The hector_worldmodel stack (http://wiki.ros.org/hector_worldmodel) is designed in the robot operation system (ROS) to collect and integrate semantic attributes of elements in the world model. This package subscribes to messages about radioactive hotspots and then fuses all gathered information together into a single world model.
Maps and fusion
In a rescue situation, exploration is often required to collect different data and to build related maps. As mentioned in Section 4.2.1 (Detectable area), the robot provides the obstacle and radiation covering maps. The unit map fusion is designed based on the grid_map package of the ROS libraries [54]. This package is a multi-layer map that stores radiation maps, elevation maps, and more. A simultaneous localization and map (SLAM) method provides an occupancy grid map (obstacle map) that is directly stored as the main layer. The second layer is the radiation covering map, which has the same resolution as the main map. It also shows how much of the environment is being covered in the search for radioactive hotspots.
SLAM
This unit is embedded in the SLAM unit and provides laser-based 2D SLAM without using odometry; therefore, the system works purely based on the scan-matching method. Scan matching is a process of comparing consecutive scans to each other or to an existing map to determine a robot’s position (http://wiki.ros.org/hector_slam) [55]. The SLAM unit produces the obstacle maps as an occupancy grid map, and it makes the main layer of the grid_map package. In addition, the positions of radioactive sources are stored in the semantic world model based on the global position of the robot; the robot’s position is given by the SLAM unit.
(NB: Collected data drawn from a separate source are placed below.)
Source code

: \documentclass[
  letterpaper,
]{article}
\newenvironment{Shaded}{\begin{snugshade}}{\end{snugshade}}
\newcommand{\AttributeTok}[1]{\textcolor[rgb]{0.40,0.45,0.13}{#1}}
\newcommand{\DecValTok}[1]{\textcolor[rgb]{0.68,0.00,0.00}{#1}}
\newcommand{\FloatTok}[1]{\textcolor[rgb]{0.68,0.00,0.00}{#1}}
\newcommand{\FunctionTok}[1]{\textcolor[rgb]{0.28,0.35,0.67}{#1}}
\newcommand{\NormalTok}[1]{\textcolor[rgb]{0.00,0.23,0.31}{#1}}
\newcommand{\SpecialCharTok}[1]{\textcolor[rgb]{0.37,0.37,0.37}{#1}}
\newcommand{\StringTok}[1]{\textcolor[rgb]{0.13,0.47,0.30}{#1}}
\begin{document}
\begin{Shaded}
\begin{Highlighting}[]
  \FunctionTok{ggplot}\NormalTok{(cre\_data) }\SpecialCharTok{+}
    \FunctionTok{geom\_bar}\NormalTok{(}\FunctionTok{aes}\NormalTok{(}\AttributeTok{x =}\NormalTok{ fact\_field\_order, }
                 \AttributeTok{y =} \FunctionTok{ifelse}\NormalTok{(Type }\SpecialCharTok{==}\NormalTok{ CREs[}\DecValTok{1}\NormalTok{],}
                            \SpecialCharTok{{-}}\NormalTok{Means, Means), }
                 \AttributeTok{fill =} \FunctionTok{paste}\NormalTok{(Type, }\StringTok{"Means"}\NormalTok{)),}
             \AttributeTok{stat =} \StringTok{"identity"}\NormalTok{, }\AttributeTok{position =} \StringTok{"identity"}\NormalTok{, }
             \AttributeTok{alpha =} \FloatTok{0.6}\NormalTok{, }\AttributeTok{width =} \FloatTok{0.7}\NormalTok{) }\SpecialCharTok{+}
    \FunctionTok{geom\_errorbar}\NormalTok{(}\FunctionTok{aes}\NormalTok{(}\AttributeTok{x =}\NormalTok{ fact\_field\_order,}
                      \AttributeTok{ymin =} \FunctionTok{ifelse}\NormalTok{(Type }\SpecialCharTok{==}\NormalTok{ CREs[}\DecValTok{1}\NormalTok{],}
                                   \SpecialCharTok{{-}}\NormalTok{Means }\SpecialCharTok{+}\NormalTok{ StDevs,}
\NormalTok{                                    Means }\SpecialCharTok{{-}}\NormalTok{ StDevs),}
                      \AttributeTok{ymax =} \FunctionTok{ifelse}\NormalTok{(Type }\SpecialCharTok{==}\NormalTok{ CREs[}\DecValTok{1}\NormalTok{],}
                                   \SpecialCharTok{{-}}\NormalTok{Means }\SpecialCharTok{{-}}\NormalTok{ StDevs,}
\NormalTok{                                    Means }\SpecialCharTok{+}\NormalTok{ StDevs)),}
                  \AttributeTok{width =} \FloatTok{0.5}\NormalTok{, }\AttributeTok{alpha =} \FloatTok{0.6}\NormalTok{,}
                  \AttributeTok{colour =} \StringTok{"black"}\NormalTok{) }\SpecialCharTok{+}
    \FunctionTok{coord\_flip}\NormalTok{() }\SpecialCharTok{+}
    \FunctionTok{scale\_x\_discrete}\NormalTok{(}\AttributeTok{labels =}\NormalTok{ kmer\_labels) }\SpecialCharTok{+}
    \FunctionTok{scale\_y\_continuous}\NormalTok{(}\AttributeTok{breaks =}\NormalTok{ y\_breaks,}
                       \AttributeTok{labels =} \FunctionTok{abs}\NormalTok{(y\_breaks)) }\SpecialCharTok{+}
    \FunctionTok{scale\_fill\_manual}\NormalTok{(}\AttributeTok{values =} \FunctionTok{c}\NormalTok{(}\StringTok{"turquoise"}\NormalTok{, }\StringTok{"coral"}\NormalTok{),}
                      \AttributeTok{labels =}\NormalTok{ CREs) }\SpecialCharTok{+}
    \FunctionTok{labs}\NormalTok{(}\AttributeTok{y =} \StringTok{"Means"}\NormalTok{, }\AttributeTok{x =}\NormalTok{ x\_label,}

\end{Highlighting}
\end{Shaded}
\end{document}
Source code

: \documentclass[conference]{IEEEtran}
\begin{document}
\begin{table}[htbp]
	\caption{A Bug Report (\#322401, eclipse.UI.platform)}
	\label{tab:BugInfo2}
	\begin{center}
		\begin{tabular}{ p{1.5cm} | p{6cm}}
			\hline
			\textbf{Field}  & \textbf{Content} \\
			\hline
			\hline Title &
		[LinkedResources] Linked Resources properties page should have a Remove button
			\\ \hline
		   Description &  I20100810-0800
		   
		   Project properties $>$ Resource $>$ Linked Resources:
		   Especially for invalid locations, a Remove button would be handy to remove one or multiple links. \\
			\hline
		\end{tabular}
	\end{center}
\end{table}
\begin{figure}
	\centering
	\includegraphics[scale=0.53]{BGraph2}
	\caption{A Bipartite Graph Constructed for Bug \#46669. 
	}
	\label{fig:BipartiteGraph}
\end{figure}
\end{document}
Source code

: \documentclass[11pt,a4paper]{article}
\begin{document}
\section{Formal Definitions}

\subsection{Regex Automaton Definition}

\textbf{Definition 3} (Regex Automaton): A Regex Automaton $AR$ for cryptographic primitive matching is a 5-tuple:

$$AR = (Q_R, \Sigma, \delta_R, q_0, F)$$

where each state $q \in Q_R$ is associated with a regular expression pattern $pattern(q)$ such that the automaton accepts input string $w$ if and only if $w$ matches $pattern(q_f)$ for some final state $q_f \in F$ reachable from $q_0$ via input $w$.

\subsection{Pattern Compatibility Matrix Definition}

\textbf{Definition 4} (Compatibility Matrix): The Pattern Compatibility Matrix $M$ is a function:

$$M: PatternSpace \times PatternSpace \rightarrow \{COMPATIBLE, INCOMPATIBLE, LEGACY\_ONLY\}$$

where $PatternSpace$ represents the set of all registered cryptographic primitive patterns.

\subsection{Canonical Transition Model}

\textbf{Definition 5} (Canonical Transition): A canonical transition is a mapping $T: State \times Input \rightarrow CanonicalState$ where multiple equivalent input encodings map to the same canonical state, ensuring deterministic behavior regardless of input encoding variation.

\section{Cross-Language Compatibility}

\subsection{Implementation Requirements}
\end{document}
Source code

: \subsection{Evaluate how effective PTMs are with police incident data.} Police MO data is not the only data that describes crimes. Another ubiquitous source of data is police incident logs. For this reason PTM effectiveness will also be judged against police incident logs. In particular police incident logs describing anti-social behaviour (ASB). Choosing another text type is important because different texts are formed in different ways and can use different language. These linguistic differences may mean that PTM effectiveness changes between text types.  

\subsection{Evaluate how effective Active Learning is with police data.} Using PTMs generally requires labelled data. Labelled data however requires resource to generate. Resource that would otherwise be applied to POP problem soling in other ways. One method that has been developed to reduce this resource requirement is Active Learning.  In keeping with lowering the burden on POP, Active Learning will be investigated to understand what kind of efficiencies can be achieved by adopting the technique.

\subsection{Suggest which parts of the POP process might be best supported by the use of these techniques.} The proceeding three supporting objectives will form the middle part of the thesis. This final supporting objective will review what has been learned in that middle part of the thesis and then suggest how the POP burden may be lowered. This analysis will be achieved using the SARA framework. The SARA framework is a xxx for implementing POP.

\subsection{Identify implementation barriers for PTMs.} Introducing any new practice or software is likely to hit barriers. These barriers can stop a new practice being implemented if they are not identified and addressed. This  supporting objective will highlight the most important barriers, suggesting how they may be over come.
Therefore, SLAM is directly linked to the obstacle map and hotspots localization.
Frontier unit
The frontier algorithm produces points on the boundary between free cells and unexplored areas. It aims to extend the map into new territories by choosing one of these points [21]. The explorations presented in the literature exploited a single map (e.g., occupancy grid map) to create frontier points, whereas our exploration methods need to consider one additional map, as well. Now, the question is how maps have to be considered for the production of frontier points? To answer this question, we fuse the maps together to build a minimum map. The minimum map is the common area between known open spaces of the obstacle and radiation covering maps. Each cell of the minimum map has to be recognized in both maps and must be placed on the free cell of the obstacle map (Figure 4). In addition, we add occupied cells distinguished by the obstacle map to the minimum map; this avoids producing frontier points in inaccessible regions. The minimum map is built in map fusion as the third layer in alignment with the other maps. The frontier unit receives the minimum map as an input and then produces points based on it.
For the behaviour-based approach presented in Section 4.1, the minimum map is equal to only the obstacle map because the radiation covering map will extend when the defined rule for the gamma camera is satisfied. The rule is that if less than k % of the detector coverage area is already covered, the gamma camera will be activated. Thus, we may have some gaps (or holes) in the radiation covering map where the robot never encountered the required condition to start the process of enabling the gamma camera. Some frontier points will constantly appear on the borders of these holes. These frontier points will cause the robot to get stuck. Thus, we consider the minimum map as the obstacle map for the behaviour-based approach.
Navigation
The move base unit applied the move_base (http://wiki.ros.org/move_base) package that was developed in ROS to help a robot navigate from its current location to a target point. This package consists of several parts to direct a robot to a destination with a mobile base. The main part is a path planner to produce required trajectories and velocities for robot navigation. The path planner employs both global and local navigation methods to complete a path to the goal. The global path planner finds the minimum cost plan using Dijkstra’s algorithm. The local path planner determines linear and angular velocities based on the Trajectory Rollout [56] and Dynamic Window approaches [57] on a plane. The global and local planners compute costs of traversing based on cost maps (The cost map maintains and updates information about obstacles on an occupancy grid map in order to specify areas about where the robot should not go. (wiki.ros.org/costmap_2d)) and then determines the optimal velocities for look-ahead steps.
Exploration unit
The core of this unit is to apply one of the exploration approaches which were presented in Section 4. This unit mainly chooses next point for exploration.
Aseba_ROS_bridge and ARGoS_ROS_bridge
These units are middle systems designed in ROS to connect units and low-level hardware. They are also designed to convert raw data from sensors to defined ROS formats or to enable actuators according to high-level ROS commands. In addition, low-level obstacle avoidance with the ability to detect nearby objects and avoid collisions is embedded inside these packages, helping the robot react quickly to environmental changes. This prevents the robots from being damaged if other units (e.g., move base) do not work properly.

6. Implementation

6.1. Robotic Platform

As illustrated in Figure 5, a miniature and modular robot called marXbot is used for our experiments [58]. It consists of five independent modules; from bottom to top, they are as follows: a base module for mobility of the robot, a gripper for manipulating the objects (but we do not use this module for our experiments), the range and bearing system for discovering the relative position of other surrounding robots, the main board and front camera, and a distance scanner module to do SLAM.

6.2. Simulator

ARGoS is used to model and simulate large-scale swarms of mobile robots. It was initially developed under the EU-funded Swarmanoid project (www.swarmanoid.org.) that aimed to study coordination between different kinds of robots. One of these three robots was the marXbot. With ARGoS, we simulate our exploration experiments using the marXbot [59]. We have chosen ARGoS for performing our experiments, because ARGoS was developed based on the marXbot to run robotic experiments; in addition, it is fast and customizable.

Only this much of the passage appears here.